### DIRECTIONS FOR THIS TASK
Pick out each line below containing "TypeScript".

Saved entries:
+++

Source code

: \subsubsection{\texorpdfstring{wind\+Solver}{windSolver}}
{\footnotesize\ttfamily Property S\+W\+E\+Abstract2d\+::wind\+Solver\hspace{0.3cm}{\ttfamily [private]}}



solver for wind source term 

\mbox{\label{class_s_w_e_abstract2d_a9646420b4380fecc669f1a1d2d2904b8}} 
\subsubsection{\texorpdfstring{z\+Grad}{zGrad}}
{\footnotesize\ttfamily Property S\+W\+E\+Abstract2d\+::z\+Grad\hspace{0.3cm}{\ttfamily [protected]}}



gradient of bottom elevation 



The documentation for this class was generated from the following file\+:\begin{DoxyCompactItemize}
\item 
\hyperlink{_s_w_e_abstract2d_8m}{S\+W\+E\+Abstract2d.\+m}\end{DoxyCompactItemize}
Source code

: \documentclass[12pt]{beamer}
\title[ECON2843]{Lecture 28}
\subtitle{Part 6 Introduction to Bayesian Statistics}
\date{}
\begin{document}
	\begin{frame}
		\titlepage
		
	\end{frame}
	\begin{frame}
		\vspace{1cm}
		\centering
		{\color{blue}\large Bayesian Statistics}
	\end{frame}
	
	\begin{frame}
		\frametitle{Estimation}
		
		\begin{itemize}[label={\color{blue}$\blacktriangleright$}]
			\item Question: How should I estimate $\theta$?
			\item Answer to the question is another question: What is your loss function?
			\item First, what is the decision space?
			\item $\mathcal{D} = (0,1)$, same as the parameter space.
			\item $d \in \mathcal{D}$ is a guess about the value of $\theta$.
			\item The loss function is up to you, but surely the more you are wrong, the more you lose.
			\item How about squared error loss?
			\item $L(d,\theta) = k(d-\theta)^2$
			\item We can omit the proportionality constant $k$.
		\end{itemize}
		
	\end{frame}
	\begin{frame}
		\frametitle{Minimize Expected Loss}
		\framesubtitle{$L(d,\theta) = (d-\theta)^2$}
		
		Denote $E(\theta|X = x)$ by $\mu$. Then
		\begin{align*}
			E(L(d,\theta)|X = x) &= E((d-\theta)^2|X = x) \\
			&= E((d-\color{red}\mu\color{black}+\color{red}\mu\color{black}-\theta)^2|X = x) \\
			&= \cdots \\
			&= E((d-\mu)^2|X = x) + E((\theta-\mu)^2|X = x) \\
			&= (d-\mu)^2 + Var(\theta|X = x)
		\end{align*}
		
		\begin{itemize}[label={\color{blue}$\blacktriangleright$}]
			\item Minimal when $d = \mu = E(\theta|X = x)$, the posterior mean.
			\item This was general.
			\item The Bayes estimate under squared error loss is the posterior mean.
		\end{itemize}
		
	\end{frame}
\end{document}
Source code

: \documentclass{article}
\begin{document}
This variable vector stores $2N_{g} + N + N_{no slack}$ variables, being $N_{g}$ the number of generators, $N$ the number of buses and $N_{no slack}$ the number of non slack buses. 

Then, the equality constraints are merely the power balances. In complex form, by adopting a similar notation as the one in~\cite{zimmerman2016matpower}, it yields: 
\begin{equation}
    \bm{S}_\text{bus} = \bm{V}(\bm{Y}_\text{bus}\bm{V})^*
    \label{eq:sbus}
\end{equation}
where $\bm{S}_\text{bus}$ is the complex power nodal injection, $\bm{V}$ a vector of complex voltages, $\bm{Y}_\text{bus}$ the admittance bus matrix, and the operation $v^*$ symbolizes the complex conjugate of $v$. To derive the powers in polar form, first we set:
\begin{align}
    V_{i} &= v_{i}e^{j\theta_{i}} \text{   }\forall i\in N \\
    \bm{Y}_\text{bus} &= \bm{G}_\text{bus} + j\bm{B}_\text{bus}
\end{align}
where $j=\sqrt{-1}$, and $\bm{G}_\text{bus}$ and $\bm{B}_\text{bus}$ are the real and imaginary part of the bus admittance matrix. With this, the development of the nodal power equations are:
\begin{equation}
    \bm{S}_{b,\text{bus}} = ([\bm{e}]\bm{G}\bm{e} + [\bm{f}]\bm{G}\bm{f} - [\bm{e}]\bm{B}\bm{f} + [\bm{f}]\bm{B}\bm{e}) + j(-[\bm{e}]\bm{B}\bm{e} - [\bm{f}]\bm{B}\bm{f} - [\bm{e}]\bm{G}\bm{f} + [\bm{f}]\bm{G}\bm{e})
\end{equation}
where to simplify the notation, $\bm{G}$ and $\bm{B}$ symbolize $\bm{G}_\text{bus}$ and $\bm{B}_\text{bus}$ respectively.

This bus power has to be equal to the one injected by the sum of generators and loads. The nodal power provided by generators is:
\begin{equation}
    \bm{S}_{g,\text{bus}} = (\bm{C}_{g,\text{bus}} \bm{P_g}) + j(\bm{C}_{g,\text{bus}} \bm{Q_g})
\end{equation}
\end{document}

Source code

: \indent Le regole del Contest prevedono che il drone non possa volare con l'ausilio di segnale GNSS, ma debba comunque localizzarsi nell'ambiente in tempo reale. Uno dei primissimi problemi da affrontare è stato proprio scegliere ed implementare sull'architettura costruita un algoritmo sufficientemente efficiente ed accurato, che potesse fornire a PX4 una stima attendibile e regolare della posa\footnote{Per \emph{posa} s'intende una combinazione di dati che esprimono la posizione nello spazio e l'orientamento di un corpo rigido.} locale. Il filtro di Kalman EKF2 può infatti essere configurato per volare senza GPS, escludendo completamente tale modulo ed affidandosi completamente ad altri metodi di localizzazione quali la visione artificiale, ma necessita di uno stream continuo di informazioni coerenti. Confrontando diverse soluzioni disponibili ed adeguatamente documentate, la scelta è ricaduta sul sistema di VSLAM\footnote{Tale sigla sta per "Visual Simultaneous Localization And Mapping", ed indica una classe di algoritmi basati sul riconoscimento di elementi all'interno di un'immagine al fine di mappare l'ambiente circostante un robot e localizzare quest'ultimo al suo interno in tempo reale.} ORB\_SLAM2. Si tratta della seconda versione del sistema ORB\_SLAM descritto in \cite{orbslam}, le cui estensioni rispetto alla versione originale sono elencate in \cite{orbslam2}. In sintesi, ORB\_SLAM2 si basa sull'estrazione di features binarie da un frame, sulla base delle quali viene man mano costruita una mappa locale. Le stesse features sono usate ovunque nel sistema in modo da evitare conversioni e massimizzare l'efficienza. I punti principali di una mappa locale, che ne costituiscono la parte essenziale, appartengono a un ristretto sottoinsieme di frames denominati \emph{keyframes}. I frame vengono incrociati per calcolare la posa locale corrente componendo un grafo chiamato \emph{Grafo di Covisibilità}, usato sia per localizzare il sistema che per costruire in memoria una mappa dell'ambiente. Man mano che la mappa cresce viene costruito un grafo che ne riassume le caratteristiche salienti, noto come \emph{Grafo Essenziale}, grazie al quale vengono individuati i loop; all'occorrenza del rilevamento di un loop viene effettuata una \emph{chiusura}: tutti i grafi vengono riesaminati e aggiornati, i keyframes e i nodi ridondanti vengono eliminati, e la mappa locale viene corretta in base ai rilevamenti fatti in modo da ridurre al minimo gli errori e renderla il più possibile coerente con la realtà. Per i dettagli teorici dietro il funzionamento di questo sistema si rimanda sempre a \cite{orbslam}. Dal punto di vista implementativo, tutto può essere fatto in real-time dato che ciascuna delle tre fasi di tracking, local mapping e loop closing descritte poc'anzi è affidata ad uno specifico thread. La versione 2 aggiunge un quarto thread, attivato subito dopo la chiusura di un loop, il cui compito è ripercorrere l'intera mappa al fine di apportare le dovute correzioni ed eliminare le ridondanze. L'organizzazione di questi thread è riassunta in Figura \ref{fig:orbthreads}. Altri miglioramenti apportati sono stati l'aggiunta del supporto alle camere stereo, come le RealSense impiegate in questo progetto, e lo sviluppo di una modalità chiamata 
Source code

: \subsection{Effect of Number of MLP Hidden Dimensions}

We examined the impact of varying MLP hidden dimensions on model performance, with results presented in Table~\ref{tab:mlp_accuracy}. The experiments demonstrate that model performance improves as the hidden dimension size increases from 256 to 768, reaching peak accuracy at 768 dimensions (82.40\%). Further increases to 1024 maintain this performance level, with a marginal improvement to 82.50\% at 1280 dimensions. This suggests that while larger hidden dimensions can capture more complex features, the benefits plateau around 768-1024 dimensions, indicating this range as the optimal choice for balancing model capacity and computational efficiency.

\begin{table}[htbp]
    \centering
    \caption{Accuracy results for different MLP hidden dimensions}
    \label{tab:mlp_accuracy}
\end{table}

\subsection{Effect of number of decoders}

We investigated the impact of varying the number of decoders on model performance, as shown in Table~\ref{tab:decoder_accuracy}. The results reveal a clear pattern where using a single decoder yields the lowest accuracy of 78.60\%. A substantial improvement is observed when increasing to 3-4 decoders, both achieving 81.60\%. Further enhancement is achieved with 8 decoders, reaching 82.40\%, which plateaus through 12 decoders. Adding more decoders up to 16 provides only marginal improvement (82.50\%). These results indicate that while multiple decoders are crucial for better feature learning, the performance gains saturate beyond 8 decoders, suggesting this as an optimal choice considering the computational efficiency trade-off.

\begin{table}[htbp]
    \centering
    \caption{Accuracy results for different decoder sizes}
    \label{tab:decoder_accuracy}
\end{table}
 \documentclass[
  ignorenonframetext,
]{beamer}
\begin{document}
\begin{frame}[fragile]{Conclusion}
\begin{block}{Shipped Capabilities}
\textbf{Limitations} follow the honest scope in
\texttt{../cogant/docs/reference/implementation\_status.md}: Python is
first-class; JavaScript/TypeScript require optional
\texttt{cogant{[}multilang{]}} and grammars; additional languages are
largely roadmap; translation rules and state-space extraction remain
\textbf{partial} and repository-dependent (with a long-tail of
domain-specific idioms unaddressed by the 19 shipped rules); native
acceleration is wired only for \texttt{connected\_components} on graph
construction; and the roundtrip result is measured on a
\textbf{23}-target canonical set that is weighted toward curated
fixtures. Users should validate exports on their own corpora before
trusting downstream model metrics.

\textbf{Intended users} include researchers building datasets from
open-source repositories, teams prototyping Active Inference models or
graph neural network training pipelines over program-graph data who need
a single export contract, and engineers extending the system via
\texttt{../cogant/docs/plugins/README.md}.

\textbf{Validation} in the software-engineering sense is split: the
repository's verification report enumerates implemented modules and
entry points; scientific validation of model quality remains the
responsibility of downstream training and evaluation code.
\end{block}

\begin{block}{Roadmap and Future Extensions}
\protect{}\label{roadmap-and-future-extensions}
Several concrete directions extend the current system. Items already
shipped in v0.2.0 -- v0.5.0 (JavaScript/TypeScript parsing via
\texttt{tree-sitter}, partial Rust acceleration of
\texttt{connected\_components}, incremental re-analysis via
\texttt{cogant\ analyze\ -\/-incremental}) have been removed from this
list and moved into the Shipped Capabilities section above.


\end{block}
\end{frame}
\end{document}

+++

### ANSWER TO THIS PROBLEM
first-class; JavaScript/TypeScript require optional
shipped in v0.2.0 -- v0.5.0 (JavaScript/TypeScript parsing via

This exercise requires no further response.